● **Recorded data**:
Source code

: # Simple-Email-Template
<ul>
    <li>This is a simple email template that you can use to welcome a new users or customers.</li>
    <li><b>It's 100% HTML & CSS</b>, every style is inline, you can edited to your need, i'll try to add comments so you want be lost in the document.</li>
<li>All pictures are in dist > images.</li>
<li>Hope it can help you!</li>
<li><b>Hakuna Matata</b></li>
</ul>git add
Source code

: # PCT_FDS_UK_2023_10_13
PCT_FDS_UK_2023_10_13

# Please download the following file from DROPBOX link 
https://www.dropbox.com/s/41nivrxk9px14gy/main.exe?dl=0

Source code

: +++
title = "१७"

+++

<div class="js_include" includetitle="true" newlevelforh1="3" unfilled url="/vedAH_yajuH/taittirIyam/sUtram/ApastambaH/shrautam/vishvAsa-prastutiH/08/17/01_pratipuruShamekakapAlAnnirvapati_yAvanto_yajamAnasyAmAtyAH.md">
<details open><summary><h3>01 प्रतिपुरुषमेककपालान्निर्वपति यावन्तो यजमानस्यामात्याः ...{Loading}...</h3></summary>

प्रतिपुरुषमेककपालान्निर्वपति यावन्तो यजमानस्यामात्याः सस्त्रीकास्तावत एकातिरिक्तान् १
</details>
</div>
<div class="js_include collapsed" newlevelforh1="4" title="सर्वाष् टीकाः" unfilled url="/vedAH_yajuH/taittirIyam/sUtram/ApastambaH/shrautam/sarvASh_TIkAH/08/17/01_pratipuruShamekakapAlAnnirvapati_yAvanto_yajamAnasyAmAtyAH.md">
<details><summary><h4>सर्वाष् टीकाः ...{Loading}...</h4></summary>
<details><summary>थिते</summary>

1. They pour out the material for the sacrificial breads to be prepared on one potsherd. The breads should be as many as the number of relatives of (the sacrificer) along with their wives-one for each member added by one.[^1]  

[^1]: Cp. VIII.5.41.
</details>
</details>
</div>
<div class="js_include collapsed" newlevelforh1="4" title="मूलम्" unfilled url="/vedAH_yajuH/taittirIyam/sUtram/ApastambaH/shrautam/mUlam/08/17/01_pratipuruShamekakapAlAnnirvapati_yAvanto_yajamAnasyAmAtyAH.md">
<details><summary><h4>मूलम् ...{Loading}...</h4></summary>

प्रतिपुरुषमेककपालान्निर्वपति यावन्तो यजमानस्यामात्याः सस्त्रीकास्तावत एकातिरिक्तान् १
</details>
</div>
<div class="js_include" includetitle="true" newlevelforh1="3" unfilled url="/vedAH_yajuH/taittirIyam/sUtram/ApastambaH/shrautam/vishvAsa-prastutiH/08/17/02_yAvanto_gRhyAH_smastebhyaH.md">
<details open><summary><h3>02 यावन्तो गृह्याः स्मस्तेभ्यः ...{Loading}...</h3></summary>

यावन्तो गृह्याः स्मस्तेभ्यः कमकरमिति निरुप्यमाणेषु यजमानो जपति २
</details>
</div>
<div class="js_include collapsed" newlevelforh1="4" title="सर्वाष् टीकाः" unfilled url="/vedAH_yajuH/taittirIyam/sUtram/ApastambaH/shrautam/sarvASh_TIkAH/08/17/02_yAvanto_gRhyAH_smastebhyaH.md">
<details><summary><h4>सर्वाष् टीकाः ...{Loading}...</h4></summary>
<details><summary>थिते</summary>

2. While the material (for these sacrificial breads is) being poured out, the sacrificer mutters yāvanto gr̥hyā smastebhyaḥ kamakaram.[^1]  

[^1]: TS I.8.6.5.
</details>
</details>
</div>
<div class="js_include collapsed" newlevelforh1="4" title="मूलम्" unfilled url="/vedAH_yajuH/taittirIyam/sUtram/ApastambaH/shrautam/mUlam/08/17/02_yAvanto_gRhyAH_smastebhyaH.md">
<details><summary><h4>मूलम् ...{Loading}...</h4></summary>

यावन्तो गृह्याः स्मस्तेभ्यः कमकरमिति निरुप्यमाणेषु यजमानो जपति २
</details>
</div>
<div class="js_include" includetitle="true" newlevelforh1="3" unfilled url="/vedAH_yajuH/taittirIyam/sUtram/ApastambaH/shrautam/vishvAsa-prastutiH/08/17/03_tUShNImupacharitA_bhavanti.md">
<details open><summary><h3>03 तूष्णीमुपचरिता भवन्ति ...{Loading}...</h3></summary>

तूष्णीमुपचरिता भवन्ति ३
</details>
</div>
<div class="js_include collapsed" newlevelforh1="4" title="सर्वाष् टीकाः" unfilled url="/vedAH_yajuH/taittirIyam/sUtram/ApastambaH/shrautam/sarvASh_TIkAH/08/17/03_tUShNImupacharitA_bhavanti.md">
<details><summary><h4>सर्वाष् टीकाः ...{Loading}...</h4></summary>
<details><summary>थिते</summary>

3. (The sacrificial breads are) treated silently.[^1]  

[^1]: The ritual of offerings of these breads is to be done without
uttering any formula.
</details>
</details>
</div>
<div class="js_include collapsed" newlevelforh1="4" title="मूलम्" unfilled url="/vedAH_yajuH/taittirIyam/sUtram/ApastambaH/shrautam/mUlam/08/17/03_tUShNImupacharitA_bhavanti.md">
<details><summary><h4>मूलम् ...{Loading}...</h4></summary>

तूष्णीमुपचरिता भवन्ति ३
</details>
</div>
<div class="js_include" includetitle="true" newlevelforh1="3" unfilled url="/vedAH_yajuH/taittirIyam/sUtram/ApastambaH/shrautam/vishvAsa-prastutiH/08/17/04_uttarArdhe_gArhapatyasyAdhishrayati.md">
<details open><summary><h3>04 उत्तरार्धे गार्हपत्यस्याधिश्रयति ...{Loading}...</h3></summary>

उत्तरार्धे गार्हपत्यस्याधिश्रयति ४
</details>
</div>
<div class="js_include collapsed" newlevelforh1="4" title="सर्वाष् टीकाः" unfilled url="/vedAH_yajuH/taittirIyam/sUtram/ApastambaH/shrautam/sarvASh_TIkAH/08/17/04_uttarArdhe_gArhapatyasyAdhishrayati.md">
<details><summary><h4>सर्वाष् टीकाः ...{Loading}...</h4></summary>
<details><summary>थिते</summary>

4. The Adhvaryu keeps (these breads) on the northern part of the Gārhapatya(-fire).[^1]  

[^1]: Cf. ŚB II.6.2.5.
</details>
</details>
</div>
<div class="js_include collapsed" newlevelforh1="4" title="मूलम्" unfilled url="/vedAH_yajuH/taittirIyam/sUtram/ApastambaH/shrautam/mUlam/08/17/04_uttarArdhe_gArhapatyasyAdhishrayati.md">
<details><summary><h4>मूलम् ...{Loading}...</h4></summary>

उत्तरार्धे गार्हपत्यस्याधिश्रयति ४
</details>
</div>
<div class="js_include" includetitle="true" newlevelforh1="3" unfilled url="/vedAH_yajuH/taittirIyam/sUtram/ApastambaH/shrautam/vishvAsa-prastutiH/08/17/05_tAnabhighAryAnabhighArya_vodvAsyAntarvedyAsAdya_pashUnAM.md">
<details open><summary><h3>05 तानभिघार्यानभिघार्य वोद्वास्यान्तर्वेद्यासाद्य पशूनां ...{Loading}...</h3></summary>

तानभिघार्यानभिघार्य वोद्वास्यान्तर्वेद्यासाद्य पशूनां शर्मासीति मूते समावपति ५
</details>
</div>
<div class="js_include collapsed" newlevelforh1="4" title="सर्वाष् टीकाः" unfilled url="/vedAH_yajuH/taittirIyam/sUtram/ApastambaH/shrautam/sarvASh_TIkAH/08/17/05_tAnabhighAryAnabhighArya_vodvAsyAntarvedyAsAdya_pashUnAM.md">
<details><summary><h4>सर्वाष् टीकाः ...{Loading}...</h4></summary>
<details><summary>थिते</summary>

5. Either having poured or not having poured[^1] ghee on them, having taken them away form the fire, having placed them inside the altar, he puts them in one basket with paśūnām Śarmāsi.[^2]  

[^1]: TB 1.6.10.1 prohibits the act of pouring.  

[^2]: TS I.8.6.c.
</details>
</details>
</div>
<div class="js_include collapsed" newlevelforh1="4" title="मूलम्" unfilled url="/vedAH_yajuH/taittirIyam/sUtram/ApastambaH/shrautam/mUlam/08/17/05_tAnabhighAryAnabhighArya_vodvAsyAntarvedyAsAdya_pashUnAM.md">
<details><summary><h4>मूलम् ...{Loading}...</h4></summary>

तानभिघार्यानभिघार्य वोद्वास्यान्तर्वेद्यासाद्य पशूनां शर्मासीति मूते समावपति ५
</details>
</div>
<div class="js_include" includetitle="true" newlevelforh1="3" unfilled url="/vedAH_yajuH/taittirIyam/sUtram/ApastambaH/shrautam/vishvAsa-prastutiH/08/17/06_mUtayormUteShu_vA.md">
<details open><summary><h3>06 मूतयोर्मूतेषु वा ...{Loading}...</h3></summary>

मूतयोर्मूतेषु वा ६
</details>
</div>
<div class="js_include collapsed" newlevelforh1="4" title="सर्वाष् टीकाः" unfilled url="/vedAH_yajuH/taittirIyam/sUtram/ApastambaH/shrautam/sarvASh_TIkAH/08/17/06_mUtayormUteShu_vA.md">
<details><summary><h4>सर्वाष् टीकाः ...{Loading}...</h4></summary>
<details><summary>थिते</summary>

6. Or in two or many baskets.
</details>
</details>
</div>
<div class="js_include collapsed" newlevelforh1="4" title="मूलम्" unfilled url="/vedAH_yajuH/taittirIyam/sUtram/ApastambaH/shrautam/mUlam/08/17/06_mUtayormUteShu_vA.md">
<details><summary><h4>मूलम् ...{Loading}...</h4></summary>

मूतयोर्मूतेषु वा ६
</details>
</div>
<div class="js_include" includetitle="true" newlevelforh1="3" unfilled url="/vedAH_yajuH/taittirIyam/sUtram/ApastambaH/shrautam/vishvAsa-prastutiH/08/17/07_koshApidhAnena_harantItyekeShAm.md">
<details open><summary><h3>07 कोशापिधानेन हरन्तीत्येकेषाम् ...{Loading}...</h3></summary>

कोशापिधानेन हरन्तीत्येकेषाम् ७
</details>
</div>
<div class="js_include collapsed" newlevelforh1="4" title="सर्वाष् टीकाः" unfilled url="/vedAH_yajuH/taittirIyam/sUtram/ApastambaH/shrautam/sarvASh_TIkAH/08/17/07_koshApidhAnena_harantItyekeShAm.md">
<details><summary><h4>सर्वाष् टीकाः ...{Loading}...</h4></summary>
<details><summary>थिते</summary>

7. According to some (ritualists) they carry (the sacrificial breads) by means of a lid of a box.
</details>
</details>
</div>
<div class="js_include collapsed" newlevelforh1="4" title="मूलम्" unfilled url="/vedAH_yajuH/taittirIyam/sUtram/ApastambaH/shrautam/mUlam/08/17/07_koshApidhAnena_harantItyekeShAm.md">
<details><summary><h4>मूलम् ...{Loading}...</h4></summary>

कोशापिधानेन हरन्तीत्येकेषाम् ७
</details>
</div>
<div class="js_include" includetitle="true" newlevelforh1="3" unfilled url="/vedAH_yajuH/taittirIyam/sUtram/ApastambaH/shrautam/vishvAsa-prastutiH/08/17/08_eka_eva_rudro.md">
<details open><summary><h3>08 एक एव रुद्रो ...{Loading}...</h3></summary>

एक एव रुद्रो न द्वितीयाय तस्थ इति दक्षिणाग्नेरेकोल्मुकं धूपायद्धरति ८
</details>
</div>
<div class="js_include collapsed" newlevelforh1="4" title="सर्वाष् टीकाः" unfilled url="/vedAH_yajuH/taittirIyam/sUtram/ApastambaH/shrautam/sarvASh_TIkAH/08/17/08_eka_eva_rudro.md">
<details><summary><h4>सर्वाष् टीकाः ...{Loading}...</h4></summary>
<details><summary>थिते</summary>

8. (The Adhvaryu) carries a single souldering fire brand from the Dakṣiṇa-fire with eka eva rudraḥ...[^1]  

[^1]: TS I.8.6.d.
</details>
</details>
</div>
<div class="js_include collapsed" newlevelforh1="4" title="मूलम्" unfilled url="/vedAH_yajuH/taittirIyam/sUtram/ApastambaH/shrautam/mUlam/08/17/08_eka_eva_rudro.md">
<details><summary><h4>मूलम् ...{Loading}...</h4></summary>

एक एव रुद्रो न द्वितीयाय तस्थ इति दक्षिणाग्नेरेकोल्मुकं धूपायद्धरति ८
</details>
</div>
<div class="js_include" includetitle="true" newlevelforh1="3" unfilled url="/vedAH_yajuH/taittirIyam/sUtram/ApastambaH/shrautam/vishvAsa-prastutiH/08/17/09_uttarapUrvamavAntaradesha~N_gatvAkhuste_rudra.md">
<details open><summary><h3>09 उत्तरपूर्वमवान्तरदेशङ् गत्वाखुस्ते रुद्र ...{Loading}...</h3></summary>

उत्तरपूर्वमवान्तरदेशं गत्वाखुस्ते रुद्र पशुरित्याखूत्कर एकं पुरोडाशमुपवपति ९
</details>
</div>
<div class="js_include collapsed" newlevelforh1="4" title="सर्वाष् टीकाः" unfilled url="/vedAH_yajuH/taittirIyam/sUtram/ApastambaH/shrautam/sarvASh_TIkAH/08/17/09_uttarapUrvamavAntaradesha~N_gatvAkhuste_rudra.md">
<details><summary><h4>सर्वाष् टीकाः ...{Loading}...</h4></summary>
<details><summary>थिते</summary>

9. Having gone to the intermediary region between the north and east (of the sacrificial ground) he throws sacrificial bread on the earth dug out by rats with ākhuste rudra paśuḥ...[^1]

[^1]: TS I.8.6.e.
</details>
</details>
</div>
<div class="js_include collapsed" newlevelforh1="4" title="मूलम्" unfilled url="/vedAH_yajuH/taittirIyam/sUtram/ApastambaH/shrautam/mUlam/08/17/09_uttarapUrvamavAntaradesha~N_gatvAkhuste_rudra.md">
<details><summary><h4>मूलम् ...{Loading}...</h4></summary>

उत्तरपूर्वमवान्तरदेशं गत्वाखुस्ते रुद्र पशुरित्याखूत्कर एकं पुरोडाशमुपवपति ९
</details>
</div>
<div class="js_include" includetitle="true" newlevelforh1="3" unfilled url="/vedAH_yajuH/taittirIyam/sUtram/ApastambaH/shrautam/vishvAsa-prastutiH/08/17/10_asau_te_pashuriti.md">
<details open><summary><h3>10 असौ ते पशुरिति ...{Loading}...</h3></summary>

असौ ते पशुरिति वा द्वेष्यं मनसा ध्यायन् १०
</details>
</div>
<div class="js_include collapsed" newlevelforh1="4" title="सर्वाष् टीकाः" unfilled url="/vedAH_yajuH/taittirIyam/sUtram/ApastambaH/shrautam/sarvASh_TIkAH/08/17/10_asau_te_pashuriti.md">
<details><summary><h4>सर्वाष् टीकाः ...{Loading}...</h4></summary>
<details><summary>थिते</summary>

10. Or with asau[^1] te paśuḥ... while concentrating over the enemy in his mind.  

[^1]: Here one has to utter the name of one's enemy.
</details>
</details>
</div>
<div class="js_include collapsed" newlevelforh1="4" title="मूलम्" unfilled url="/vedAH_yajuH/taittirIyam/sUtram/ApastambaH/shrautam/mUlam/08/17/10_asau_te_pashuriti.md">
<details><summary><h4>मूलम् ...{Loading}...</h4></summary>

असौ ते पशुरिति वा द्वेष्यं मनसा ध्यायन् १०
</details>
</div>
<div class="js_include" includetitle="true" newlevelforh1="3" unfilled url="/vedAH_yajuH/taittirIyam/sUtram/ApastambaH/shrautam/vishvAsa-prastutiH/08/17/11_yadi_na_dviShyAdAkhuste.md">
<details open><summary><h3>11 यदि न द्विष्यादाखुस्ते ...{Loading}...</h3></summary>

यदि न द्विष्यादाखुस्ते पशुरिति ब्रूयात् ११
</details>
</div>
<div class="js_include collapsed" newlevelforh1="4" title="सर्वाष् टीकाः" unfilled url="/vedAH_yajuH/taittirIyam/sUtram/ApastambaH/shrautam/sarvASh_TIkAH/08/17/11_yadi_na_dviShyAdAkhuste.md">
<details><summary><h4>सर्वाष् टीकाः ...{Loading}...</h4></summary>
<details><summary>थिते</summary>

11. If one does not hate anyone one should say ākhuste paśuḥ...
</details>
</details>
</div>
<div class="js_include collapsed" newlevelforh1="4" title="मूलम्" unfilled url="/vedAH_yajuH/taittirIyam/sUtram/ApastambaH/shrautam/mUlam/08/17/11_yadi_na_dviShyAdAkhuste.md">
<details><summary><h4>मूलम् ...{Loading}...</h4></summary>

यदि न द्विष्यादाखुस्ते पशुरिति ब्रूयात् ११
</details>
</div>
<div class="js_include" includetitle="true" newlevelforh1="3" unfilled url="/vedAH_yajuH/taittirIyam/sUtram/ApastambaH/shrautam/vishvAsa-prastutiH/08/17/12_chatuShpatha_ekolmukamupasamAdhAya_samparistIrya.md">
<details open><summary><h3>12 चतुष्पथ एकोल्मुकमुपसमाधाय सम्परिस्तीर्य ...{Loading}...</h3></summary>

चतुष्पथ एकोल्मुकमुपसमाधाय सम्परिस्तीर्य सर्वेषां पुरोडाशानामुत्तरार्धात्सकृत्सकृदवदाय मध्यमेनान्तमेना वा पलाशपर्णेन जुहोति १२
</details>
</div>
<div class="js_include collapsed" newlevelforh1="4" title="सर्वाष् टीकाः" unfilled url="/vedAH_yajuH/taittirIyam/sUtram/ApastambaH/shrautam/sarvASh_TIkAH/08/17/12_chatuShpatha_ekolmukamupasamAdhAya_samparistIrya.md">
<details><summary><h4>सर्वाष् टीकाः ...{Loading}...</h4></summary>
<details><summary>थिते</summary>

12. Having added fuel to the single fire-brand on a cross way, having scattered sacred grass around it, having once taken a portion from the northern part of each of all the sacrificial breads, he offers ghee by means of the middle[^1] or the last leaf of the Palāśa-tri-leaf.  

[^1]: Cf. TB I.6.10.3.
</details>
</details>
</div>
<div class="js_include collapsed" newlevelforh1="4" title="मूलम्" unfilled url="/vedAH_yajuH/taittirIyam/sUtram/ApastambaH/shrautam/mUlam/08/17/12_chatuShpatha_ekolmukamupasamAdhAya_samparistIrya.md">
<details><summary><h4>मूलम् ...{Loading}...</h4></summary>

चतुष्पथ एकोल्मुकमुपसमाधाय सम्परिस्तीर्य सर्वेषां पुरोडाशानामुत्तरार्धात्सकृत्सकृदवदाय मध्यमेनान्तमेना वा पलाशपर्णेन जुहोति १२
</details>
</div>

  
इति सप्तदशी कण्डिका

● **Exercise brief**:
For each line in the data above that contains the string "material", extract the line.

● **Exercise solution**:
1. They pour out the material for the sacrificial breads to be prepared on one potsherd. The breads should be as many as the number of relatives of (the sacrificer) along with their wives-one for each member added by one.[^1]  
2. While the material (for these sacrificial breads is) being poured out, the sacrificer mutters yāvanto gr̥hyā smastebhyaḥ kamakaram.[^1]  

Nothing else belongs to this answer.